Petitioner's allegations that he was required to sleep on a mattress on the floor of his cell for 28 days in a two-month period and 8 days in another month does not describe conditions of confinement that can be characterized as constituting cruel and unusual punishment. Modern society would not find a prisoner's inability to "rest" during the day offensive. Moreover, as unpleasant as it might have been for petitioner to have to sleep with bedding that had accumulated a day's worth of dust and dirt kicked up by people walking in and out of their cells, petitioner concedes that cleaning supplies were distributed every morning at 5:30 a.m. In the absence of serious aggravating circumstances, such as having to sleep for a prolonged period of time on a cold cement floor without a mattress, or low cell temperatures and no blankets or grave vermin infestation, the conditions petitioner describes fall far short of the type of egregious conditions prohibited by the Eighth Amendment.Compare Lynch v. Sheahan. 1992 WL 132525 at *3 (N.D. Ill. June 2, 1992) (prisoner states a claim of constitutional dimension where he alleged he was subject to contact with rats and cockroaches that crawled over his floor mattress and person while he slept).
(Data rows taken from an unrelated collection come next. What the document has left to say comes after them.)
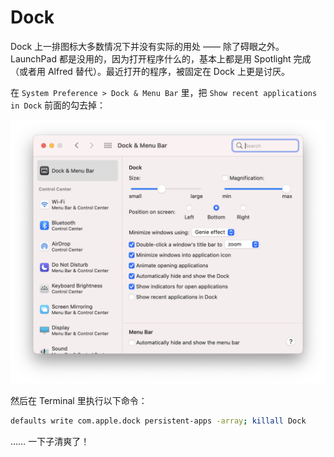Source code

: # Dock 

Dock 上一排图标大多数情况下并没有实际的用处 —— 除了碍眼之外。LaunchPad 都是没用的，因为打开程序什么的，基本上都是用 Spotlight 完成（或者用 Alfred 替代）。最近打开的程序，被固定在 Dock 上更是讨厌。

在 `System Preference > Dock & Menu Bar` 里，把 `Show recent applications in Dock` 前面的勾去掉：

![](images/dock.png)

然后在 Terminal 里执行以下命令：

```bash
defaults write com.apple.dock persistent-apps -array; killall Dock
```

…… 一下子清爽了！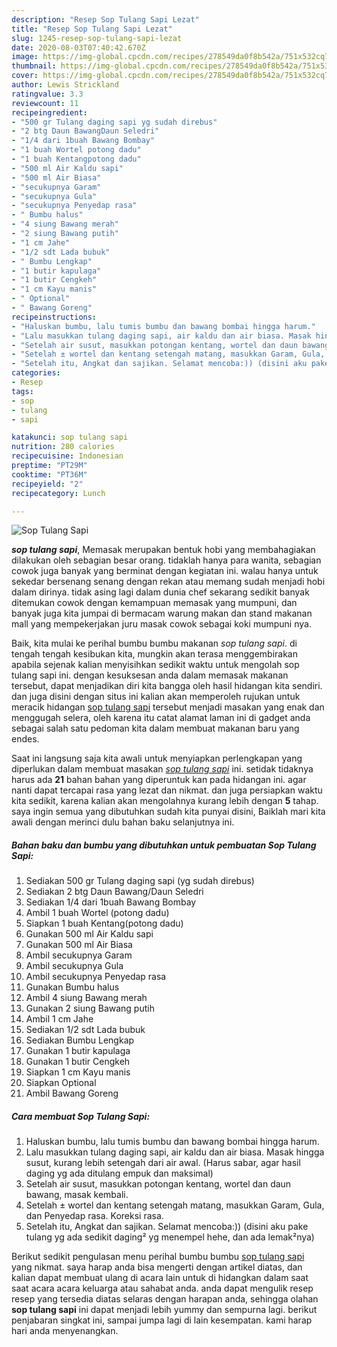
 ```yaml
---
description: "Resep Sop Tulang Sapi Lezat"
title: "Resep Sop Tulang Sapi Lezat"
slug: 1245-resep-sop-tulang-sapi-lezat
date: 2020-08-03T07:40:42.670Z
image: https://img-global.cpcdn.com/recipes/278549da0f8b542a/751x532cq70/sop-tulang-sapi-foto-resep-utama.jpg
thumbnail: https://img-global.cpcdn.com/recipes/278549da0f8b542a/751x532cq70/sop-tulang-sapi-foto-resep-utama.jpg
cover: https://img-global.cpcdn.com/recipes/278549da0f8b542a/751x532cq70/sop-tulang-sapi-foto-resep-utama.jpg
author: Lewis Strickland
ratingvalue: 3.3
reviewcount: 11
recipeingredient:
- "500 gr Tulang daging sapi yg sudah direbus"
- "2 btg Daun BawangDaun Seledri"
- "1/4 dari 1buah Bawang Bombay"
- "1 buah Wortel potong dadu"
- "1 buah Kentangpotong dadu"
- "500 ml Air Kaldu sapi"
- "500 ml Air Biasa"
- "secukupnya Garam"
- "secukupnya Gula"
- "secukupnya Penyedap rasa"
- " Bumbu halus"
- "4 siung Bawang merah"
- "2 siung Bawang putih"
- "1 cm Jahe"
- "1/2 sdt Lada bubuk"
- " Bumbu Lengkap"
- "1 butir kapulaga"
- "1 butir Cengkeh"
- "1 cm Kayu manis"
- " Optional"
- " Bawang Goreng"
recipeinstructions:
- "Haluskan bumbu, lalu tumis bumbu dan bawang bombai hingga harum."
- "Lalu masukkan tulang daging sapi, air kaldu dan air biasa. Masak hingga susut, kurang lebih setengah dari air awal. (Harus sabar, agar hasil daging yg ada ditulang empuk dan maksimal)"
- "Setelah air susut, masukkan potongan kentang, wortel dan daun bawang, masak kembali."
- "Setelah ± wortel dan kentang setengah matang, masukkan Garam, Gula, dan Penyedap rasa. Koreksi rasa."
- "Setelah itu, Angkat dan sajikan. Selamat mencoba:)) (disini aku pake tulang yg ada sedikit daging² yg menempel hehe, dan ada lemak²nya)"
categories:
- Resep
tags:
- sop
- tulang
- sapi

katakunci: sop tulang sapi 
nutrition: 280 calories
recipecuisine: Indonesian
preptime: "PT29M"
cooktime: "PT36M"
recipeyield: "2"
recipecategory: Lunch

---
```



![Sop Tulang Sapi](https://img-global.cpcdn.com/recipes/278549da0f8b542a/751x532cq70/sop-tulang-sapi-foto-resep-utama.jpg)

<b><i>sop tulang sapi</i></b>, Memasak merupakan bentuk hobi yang membahagiakan dilakukan oleh sebagian besar orang. tidaklah hanya para wanita, sebagian cowok juga banyak yang berminat dengan kegiatan ini. walau hanya untuk sekedar bersenang senang dengan rekan atau memang sudah menjadi hobi dalam dirinya. tidak asing lagi dalam dunia chef sekarang sedikit banyak ditemukan cowok dengan kemampuan memasak yang mumpuni, dan banyak juga kita jumpai di bermacam warung makan dan stand makanan mall yang mempekerjakan juru masak cowok sebagai koki mumpuni nya.

Baik, kita mulai ke perihal bumbu bumbu makanan <i>sop tulang sapi</i>. di tengah tengah kesibukan kita, mungkin akan terasa menggembirakan apabila sejenak kalian menyisihkan sedikit waktu untuk mengolah sop tulang sapi ini. dengan kesuksesan anda dalam memasak makanan tersebut, dapat menjadikan diri kita bangga oleh hasil hidangan kita sendiri. dan juga disini dengan situs ini kalian akan memperoleh rujukan untuk meracik hidangan <u>sop tulang sapi</u> tersebut menjadi masakan yang enak dan menggugah selera, oleh karena itu catat alamat laman ini di gadget anda sebagai salah satu pedoman kita dalam membuat makanan baru yang endes.




Saat ini langsung saja kita awali untuk menyiapkan perlengkapan yang diperlukan dalam membuat masakan <u><i>sop tulang sapi</i></u> ini. setidak tidaknya harus ada <b>21</b> bahan bahan yang diperuntuk kan pada hidangan ini. agar nanti dapat tercapai rasa yang lezat dan nikmat. dan juga persiapkan waktu kita sedikit, karena kalian akan mengolahnya kurang lebih dengan <b>5</b> tahap. saya ingin semua yang dibutuhkan sudah kita punyai disini, Baiklah mari kita awali dengan merinci dulu bahan baku selanjutnya ini.

<!--inarticleads1-->

##### Bahan baku dan bumbu yang dibutuhkan untuk pembuatan Sop Tulang Sapi:

1. Sediakan 500 gr Tulang daging sapi (yg sudah direbus)
1. Sediakan 2 btg Daun Bawang/Daun Seledri
1. Sediakan 1/4 dari 1buah Bawang Bombay
1. Ambil 1 buah Wortel (potong dadu)
1. Siapkan 1 buah Kentang(potong dadu)
1. Gunakan 500 ml Air Kaldu sapi
1. Gunakan 500 ml Air Biasa
1. Ambil secukupnya Garam
1. Ambil secukupnya Gula
1. Ambil secukupnya Penyedap rasa
1. Gunakan  Bumbu halus
1. Ambil 4 siung Bawang merah
1. Gunakan 2 siung Bawang putih
1. Ambil 1 cm Jahe
1. Sediakan 1/2 sdt Lada bubuk
1. Sediakan  Bumbu Lengkap
1. Gunakan 1 butir kapulaga
1. Gunakan 1 butir Cengkeh
1. Siapkan 1 cm Kayu manis
1. Siapkan  Optional
1. Ambil  Bawang Goreng




<!--inarticleads2-->

##### Cara membuat Sop Tulang Sapi:

1. Haluskan bumbu, lalu tumis bumbu dan bawang bombai hingga harum.
1. Lalu masukkan tulang daging sapi, air kaldu dan air biasa. Masak hingga susut, kurang lebih setengah dari air awal. (Harus sabar, agar hasil daging yg ada ditulang empuk dan maksimal)
1. Setelah air susut, masukkan potongan kentang, wortel dan daun bawang, masak kembali.
1. Setelah ± wortel dan kentang setengah matang, masukkan Garam, Gula, dan Penyedap rasa. Koreksi rasa.
1. Setelah itu, Angkat dan sajikan. Selamat mencoba:)) (disini aku pake tulang yg ada sedikit daging² yg menempel hehe, dan ada lemak²nya)




Berikut sedikit pengulasan menu perihal bumbu bumbu <u>sop tulang sapi</u> yang nikmat. saya harap anda bisa mengerti dengan artikel diatas, dan kalian dapat membuat ulang di acara lain untuk di hidangkan dalam saat saat acara acara keluarga atau sahabat anda. anda dapat mengulik resep resep yang tersedia diatas selaras dengan harapan anda, sehingga olahan <b>sop tulang sapi</b> ini dapat menjadi lebih yummy dan sempurna lagi. berikut penjabaran singkat ini, sampai jumpa lagi di lain kesempatan. kami harap hari anda menyenangkan.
Accordingly, petitioner's request for leave to proceed in forma pauperis on his claim that respondents violated his Eighth Amendment rights by forcing him to sleep on a mattress on the floor will be denied because the claim is legally frivolous.
ORDER
IT IS ORDERED that1. Petitioner John E. Brown's request for leave to proceed in forma pauperis on his claim that respondents violated his Eighth Amendment when they forced him to sleep on a mattress on the floor is DENIED and this case is DISMISSED with prejudice because petitioner's claim is legally frivolous;
2. The unpaid balance of petitioner's filing fee is $150; this amount is to be paid in monthly payments according to 28 U.S.C. § 1915(b)(2) as soon as petitioner has the means to make the payments;
3. A strike will be recorded against petitioner pursuant to § 1915(g); and
4. The clerk of court is directed to close the file.